Design, Develop, Create

Tuesday 1 September 2015

Introduction to systems development

This course reviews management perspectives on developing high-tech digital technologies and their characteristics. We discuss the implications for projects and work: organisational processes, methods, technique, tools and practice.

MANAGING SYSTEMS DEVELOPMENT
The innovation engine of an ICT-enable organization is its capacity to configure, construct, create, develop, deploy and maintain high tech systems. However, the collaborative production and delivery of robust systems presents significant challenges and team issues. An understanding of the tools and techniques used by professionals is therefore essential for managers who supervise systems developers or liaise with them during innovation projects. For each era and moment in the history of high tech development there is an associated technical backdrop representing the acme of infrastructure, technology and tools. The technical infrastructure is mirrored in turn by a social infrastructure – specialist knowledge, norms for communication, professional identity, behaviour, and expectations for teams. It is fruitful therefore to learn about the spectrum of current practices and apply theory to (critically) evaluate and subsequently adapt or formulate new processes, activities, and practices necessary for development in the situations we encounter ourselves; thereby better understanding and acting effectively in settings of high tech use-production.

How should a manager, software architect, designer, programmer, team lead or product manager,act to organize and manage high tech systems development projects?
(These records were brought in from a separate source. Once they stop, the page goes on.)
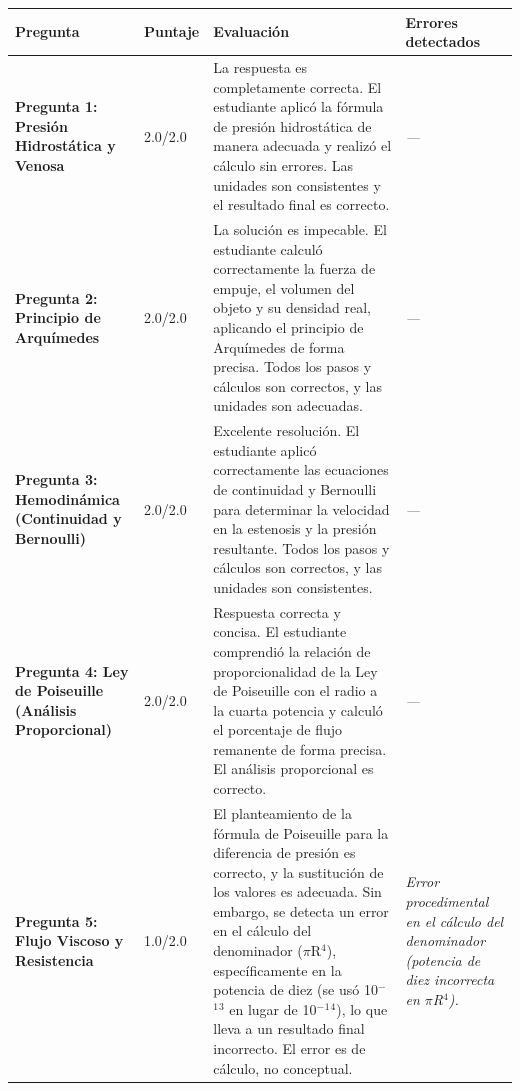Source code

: \documentclass[11pt,a4paper]{article}
\begin{document}
\begin{longtable}{>{\bfseries}p{2.8cm} p{1.6cm} p{7.0cm} p{2.8cm}}
  \toprule
  \textbf{Pregunta} & \textbf{Puntaje} & \textbf{Evaluación} & \textbf{Errores detectados} \\
  \midrule
  \endhead
  \bottomrule
  \endfoot
    \textbf{Pregunta 1: Presión Hidrostática y Venosa} & 2.0/2.0 & La respuesta es completamente correcta. El estudiante aplicó la fórmula de presión hidrostática de manera adecuada y realizó el cálculo sin errores. Las unidades son consistentes y el resultado final es correcto. & \textit{---} \\
    \midrule
    \textbf{Pregunta 2: Principio de Arquímedes} & 2.0/2.0 & La solución es impecable. El estudiante calculó correctamente la fuerza de empuje, el volumen del objeto y su densidad real, aplicando el principio de Arquímedes de forma precisa. Todos los pasos y cálculos son correctos, y las unidades son adecuadas. & \textit{---} \\
    \midrule
    \textbf{Pregunta 3: Hemodinámica (Continuidad y Bernoulli)} & 2.0/2.0 & Excelente resolución. El estudiante aplicó correctamente las ecuaciones de continuidad y Bernoulli para determinar la velocidad en la estenosis y la presión resultante. Todos los pasos y cálculos son correctos, y las unidades son consistentes. & \textit{---} \\
    \midrule
    \textbf{Pregunta 4: Ley de Poiseuille (Análisis Proporcional)} & 2.0/2.0 & Respuesta correcta y concisa. El estudiante comprendió la relación de proporcionalidad de la Ley de Poiseuille con el radio a la cuarta potencia y calculó el porcentaje de flujo remanente de forma precisa. El análisis proporcional es correcto. & \textit{---} \\
    \midrule
    \textbf{Pregunta 5: Flujo Viscoso y Resistencia} & 1.0/2.0 & El planteamiento de la fórmula de Poiseuille para la diferencia de presión es correcto, y la sustitución de los valores es adecuada. Sin embargo, se detecta un error en el cálculo del denominador ($\pi$R$^{4}$), específicamente en la potencia de diez (se usó 10$^{-}$$^{1}$$^{3}$ en lugar de 10$^{-}$$^{1}$$^{4}$), lo que lleva a un resultado final incorrecto. El error es de cálculo, no conceptual. & \textit{Error procedimental en el cálculo del denominador (potencia de diez incorrecta en $\pi$R$^{4}$).} \\
    \midrule
\end{longtable}

\end{document}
My goal is to help form answers to this and to the following questions:
  • What management techniques, practices, lifecycles and frameworks are applied in contemporary systems development projects?
  • How might we integrate the diverse concepts and theories of software systems development, and translate these concepts into personal, team, and management practice?
  • How is value generated and delivered in real situations?
  • What is the significance of new engineering approaches, from agile and lean methods to more functional approaches like CMMI and RUP?
  • How do lifecycles and methodologies balance the tension between a necessity for orderly production and quick responses to changing contexts?
The material covered includes current and emerging organizational/management approaches to development include: lifecycles like SDLC, Waterfall, Spiral; frameworks like CMMI, RUP, ISO 9001; and approaches termed ‘agile’ like XP, Scrum, and Lean Production. The key goal that these software production and systems development lifecycles address is how to create digital media, although they attach differing importance to the need for various system artifacts (design diagrams, code, documentation, issues, etc.).
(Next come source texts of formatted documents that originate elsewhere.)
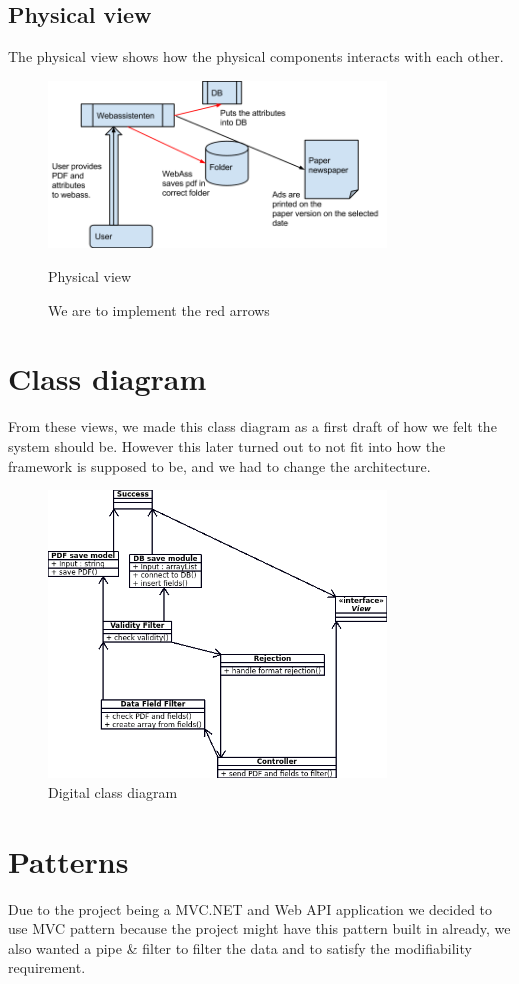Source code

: \subsection{Physical view}
The physical view shows how the physical components interacts with each other.
\begin{figure}[H]
\centering
\includegraphics[width=0.8\textwidth]{images/architecture02.png}
\caption{Physical view}
\caption*{We are to implement the red arrows}
\label{fig:physical_view}
\end{figure}
\newpage
\section{Class diagram}
From these views, we made this class diagram as a first draft of how we felt the system should be. However this later turned out to not fit into how the framework is supposed to be, and we had to change the architecture.
\begin{figure}[H]
\centering
\includegraphics[width=0.8\textwidth]{diagrams/class_diagram.png}
\caption{Digital class diagram}
\label{fig:class_diagram}
\end{figure}
\section{Patterns}
Due to the project being a MVC.NET and Web API application we decided to use MVC pattern because the project might have this pattern built in already, we also wanted a pipe \& filter to filter the data and to satisfy the modifiability requirement.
The overarching objective for us here it is to explore how the generation of any or all system artifacts is produced by underlying social interactions such as joint development, peer review, user involvement, automated testing, use assurance. Consequently system development’s process and its context is itself a kind of social structure for managing production (in the development team) and users. Power is an essential and underlying concept in order to understand the 'assumed' orderly underlying social interactions of programming teams and others they need to deal with in order to 'get the work done'.

Why do we need to think about the processes and structures used for developing high tech products and services? It is true that the emphasis on organizing high tech production has shifted focus from gifted individuals to being a team-based mode of production if not a team-of-teams in case of large-scale infrastructural architectures. Engineers do not start and complete whole projects overnight. Producing value takes time, effort and many small instances of failure and learning to create viable systems. It takes time, people and other technologies to produce these things. Managing the process involves making trade-offs between the ordering of events and activities over time, access to other complex systems (software, tools, work techniques) and the services of other actors. Importantly the very idea of a system implies ‘use’ and modern innovation processes are increasingly reliant on lead user involvement to establish both how the system is used and consequently how it is designed (Von Hippel, 2005).

Positioning the role: managing high-tech production
What does a manager need to know about the IT function in order to manage it? The manager of the IT function needs to know how to go about producing the product, and also, how to go about producing users. However, rather than relegating ‘use’ to a phase of implementation and delivery at the end of the systems production cycle, ‘use’ and ‘users’ have become intrinsic to driving the development process. The following highlights ways of producing, delivering and servicing our demands for ICT, IT and high tech goods. We don’t need to be engineers to manage the process, but we do need to be technology savvy and know enough to make a difference; how to bring technology, business and users together. The technology manager’s role is to bridge the two communities of production and use, to translate, interpret and make sense of the gaps between the technological and customer worlds (Figure below).
Roles translating between technological and customer worlds.